I am new to hadoop. I want to know the difference between snapshot and fsimage used for file system state in hadoop. I heard that both do the same work. then what makes the difference between them?
HDFS has a master/slave architecture. An HDFS cluster consists of a single NameNode, a master server that manages the file system namespace and regulates access to files by clients. Any change to the file system namespace or its properties is recorded by the NameNode. The NameNode uses a transaction log called the EditLog to persistently record every change that occurs to file system metadata. For example, creating a new file in HDFS, change in replication factor, etc causes the NameNode to insert a record into the EditLog indicating this. The NameNode uses a file in its local host OS file system to store the EditLog.
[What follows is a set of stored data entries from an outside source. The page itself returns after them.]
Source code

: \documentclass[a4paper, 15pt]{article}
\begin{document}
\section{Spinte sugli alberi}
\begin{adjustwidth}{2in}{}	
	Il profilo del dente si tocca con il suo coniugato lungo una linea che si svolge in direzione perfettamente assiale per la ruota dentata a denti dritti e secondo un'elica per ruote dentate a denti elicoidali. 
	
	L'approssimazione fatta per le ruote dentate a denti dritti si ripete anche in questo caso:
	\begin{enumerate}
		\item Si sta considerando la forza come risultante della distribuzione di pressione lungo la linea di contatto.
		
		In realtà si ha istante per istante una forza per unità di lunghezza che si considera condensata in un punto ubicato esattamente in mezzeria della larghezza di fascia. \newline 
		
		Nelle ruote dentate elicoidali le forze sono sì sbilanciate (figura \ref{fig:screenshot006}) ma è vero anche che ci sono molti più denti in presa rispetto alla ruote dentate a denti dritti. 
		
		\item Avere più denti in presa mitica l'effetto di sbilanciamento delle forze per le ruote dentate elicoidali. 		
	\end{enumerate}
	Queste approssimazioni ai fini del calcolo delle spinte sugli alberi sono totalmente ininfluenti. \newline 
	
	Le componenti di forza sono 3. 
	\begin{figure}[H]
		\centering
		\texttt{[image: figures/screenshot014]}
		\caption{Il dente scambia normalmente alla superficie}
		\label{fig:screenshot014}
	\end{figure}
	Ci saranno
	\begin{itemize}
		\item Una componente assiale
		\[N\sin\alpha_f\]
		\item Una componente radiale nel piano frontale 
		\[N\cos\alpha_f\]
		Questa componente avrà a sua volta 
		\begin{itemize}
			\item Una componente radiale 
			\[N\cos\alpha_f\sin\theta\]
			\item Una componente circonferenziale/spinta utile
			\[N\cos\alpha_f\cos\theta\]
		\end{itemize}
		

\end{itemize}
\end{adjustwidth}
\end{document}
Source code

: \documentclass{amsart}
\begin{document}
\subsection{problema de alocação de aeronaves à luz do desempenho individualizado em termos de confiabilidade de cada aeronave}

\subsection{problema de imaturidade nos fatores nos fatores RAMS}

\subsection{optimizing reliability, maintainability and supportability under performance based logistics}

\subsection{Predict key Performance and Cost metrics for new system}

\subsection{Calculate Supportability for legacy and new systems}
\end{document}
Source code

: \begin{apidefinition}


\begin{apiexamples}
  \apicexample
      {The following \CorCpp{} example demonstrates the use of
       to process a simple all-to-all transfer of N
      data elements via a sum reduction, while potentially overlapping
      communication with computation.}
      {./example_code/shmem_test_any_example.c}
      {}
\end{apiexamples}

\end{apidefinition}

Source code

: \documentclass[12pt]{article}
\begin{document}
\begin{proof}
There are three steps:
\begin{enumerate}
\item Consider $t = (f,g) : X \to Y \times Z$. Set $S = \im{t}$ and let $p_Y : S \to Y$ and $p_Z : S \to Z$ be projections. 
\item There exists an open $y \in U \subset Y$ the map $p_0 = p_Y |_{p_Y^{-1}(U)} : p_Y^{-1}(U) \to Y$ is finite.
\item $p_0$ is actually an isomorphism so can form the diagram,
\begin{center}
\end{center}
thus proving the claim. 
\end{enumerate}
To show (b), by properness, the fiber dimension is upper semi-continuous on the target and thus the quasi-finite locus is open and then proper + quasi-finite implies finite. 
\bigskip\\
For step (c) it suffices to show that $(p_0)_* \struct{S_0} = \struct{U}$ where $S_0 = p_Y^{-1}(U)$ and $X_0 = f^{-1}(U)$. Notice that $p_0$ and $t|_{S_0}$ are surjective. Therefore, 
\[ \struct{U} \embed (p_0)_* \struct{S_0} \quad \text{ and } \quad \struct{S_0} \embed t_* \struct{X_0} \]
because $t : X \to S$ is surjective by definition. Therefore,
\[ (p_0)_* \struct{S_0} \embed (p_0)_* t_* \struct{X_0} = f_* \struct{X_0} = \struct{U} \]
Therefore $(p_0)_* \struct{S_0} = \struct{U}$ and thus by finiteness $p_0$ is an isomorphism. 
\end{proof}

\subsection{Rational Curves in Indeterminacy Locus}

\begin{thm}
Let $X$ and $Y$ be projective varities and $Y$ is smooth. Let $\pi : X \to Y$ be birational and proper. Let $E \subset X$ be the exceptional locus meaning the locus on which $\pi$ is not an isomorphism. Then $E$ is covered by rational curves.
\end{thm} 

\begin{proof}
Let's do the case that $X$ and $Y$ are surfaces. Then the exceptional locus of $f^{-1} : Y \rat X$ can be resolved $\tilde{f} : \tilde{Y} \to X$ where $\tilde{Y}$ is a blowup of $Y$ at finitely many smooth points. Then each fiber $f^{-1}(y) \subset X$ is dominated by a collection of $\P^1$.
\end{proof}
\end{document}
FsImage and EditLog come hand in hand that's why this explanation. Now:
The entire file system namespace, including the mapping of blocks to files and file system properties, is stored in a file called the FsImage. The FsImage is stored as a file in the NameNode’s local file system.
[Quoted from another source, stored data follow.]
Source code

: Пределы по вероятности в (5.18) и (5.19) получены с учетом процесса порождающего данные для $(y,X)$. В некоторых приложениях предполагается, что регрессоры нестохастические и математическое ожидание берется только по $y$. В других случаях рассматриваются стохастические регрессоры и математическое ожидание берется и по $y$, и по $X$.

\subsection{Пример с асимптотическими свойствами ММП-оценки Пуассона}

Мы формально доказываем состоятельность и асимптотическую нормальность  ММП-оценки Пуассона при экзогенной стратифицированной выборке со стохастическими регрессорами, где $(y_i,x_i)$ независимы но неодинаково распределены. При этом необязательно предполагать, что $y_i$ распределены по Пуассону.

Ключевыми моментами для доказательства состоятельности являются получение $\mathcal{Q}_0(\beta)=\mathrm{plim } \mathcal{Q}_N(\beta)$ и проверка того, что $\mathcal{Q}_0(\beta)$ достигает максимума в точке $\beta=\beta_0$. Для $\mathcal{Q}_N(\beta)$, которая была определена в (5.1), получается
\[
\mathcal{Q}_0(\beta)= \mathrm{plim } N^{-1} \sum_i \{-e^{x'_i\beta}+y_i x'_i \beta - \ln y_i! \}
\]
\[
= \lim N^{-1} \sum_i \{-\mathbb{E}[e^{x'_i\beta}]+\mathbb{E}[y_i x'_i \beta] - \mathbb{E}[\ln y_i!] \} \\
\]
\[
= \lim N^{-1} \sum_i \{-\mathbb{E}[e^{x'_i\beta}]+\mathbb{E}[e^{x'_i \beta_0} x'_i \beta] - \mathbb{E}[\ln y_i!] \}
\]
Snapshots support storing a copy of data at a particular instant of time. A snapshot can be taken of the entire file system also. This does not involve copying of data but recording filesize, block info, etc to a snapshottable directory.
In very normal terms, FsImage stores the info as to where the data is stored, in how many blocks and related information while Snapshot stores the read-only image of the data/file system.
I hope this explains the difference.